Monday, December 22, 2014

The host with the most, part one

The bright, multicolored flowers of lantanas attract many insects to feed on the nectar they dispense.

A gulf fritillary (Agraulis vanillae) visiting lantana flowers.
However, a number of other insects specialize on extracting nutrients from lantanas in other, more destructive ways.  Recently, I observed many lantana leaves that had been hollowed out, particularly along and around the veins.

A mined lantana leaf.
Although I did not see any of the leaf miners themselves, the pattern of damage was characteristic of the herringbone leaf-mining fly.

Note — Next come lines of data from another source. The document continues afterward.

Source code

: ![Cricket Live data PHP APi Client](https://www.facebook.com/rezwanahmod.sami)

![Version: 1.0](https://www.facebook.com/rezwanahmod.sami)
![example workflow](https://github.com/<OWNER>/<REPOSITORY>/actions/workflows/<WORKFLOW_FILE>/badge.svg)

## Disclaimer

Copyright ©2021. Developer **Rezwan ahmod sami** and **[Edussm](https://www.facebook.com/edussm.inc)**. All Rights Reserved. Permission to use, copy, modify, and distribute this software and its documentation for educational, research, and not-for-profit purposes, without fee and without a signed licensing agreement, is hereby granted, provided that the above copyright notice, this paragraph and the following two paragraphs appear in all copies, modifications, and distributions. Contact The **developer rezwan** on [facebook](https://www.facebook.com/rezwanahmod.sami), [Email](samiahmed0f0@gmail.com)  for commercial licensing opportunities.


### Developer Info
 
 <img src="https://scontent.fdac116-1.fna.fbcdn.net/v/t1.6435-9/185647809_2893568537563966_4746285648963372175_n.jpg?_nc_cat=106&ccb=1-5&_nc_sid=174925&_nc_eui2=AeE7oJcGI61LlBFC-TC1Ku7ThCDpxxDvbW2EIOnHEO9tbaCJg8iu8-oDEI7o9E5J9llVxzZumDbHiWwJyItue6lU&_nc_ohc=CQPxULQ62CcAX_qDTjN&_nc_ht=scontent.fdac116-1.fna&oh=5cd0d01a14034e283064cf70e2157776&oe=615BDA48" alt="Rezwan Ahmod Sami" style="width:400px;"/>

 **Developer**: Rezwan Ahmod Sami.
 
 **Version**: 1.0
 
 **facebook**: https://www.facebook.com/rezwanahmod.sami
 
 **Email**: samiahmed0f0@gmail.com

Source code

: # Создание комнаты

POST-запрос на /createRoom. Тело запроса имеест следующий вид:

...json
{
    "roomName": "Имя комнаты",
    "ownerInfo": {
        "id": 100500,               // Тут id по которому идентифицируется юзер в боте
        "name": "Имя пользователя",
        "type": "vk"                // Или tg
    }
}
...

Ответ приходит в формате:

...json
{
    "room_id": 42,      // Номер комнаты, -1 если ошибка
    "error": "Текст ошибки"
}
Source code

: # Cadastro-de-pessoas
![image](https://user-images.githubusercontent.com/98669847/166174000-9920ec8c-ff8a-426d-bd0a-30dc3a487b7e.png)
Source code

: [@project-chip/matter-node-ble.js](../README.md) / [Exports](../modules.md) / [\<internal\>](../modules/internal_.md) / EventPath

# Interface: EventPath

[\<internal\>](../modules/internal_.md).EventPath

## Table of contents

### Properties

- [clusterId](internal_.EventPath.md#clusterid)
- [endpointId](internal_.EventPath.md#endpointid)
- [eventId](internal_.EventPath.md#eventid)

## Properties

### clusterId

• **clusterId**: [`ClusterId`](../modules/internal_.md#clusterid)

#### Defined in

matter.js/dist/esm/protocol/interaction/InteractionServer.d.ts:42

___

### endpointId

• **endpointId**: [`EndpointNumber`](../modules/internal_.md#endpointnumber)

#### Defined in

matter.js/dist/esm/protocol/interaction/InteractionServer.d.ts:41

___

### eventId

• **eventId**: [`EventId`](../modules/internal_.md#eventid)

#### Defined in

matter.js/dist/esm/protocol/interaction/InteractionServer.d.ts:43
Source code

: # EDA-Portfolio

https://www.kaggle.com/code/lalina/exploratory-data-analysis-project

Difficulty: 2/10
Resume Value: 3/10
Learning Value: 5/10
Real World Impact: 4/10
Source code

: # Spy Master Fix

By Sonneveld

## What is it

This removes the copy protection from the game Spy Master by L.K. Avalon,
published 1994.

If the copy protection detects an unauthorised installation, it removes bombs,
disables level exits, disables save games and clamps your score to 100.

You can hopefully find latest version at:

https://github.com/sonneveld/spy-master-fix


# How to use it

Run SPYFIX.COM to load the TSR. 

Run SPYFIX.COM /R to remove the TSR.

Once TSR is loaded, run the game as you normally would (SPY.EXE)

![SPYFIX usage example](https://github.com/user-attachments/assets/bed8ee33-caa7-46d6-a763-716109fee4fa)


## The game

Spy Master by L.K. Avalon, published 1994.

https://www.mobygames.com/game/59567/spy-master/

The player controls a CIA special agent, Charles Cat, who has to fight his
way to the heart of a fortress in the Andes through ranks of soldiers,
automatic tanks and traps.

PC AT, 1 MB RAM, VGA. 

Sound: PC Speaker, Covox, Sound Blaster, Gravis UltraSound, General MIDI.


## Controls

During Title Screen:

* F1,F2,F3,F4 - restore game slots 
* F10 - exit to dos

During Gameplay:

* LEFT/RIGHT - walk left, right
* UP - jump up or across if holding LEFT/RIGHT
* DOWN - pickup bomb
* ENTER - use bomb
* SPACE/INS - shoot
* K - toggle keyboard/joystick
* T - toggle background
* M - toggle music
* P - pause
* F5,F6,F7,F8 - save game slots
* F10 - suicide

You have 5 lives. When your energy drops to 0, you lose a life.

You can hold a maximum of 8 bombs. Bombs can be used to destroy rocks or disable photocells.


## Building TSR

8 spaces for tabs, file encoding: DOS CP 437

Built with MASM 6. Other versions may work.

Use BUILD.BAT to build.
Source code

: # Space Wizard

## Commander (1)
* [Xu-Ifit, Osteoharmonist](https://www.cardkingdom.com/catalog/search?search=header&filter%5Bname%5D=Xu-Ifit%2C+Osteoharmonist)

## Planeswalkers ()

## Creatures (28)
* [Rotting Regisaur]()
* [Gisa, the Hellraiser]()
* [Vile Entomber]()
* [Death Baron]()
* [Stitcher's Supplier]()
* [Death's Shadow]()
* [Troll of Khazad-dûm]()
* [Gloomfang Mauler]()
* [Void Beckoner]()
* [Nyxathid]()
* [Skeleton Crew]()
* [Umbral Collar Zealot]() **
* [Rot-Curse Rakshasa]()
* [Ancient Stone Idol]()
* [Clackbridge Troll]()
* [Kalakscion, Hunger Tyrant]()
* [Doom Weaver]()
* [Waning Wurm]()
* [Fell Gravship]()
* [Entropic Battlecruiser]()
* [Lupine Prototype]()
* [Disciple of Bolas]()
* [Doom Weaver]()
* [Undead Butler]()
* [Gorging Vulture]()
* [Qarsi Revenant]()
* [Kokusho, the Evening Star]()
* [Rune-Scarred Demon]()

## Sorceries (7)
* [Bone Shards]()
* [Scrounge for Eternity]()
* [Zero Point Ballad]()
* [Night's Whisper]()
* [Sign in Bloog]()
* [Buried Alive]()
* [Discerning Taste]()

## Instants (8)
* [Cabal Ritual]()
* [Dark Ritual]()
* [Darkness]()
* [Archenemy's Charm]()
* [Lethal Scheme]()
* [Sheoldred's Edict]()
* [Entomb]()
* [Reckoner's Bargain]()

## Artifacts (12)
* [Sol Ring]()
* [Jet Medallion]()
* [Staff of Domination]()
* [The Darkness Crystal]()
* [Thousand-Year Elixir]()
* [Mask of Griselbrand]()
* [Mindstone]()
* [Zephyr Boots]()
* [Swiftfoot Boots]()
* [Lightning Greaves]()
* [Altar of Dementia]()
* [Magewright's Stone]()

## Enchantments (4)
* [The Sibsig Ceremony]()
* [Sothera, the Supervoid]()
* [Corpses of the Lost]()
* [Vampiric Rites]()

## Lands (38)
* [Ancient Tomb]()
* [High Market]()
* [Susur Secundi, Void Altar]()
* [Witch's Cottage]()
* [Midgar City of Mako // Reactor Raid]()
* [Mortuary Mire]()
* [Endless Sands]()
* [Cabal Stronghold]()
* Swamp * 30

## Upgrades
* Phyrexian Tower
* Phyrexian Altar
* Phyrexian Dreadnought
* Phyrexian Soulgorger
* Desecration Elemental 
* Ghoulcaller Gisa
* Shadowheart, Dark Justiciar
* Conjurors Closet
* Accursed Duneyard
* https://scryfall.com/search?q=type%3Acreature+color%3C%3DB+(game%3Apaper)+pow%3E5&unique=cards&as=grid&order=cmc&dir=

More lantana leaves mined by the larvae of the herringbone leaf-mining fly (Ophiomyia camarae)
Meanwhile, other lantanas were suffering from an even stranger affliction -- they had thick growths of miniature stems and leaves where they should have had flowers and fruits.

Lantana flower gall mites (Aceria lantanae) made this plant produce tiny stems and leaves in place of flowers.
In this case, bud mites were the culprits.  The mites had manipulated the plants into switching from producing flowers to growing more vegetative tissue, which had developed into galls enclosing the mites.

Monday, December 15, 2014

Browner than a berry

The glossy privets in the park are now drooping with large clusters of dark berries.  Curious whether anything was feeding on the berries, I inspected several bunches.  Although I did not find any sign that the berries were being consumed, I did discover one animal that had found another use for the berries: as a shelter.

A spider wedged in amongst a bunch of glossy privet (Ligustrum lucidum) berries.

Friday, December 12, 2014

Bad hair

Out for a walk after a storm, I did not find that any more dangerous trees had fallen.  I did, however, come across a fallen tree of the regular variety and something dangerous that seemed to have fallen out of a tree.

A late instar puss caterpillar (Megalopyge opercularis), known as a flannel moth as an adult.
It was a caterpillar covered in such a dense coat of hair that it initially looked like a moving scrap of fur.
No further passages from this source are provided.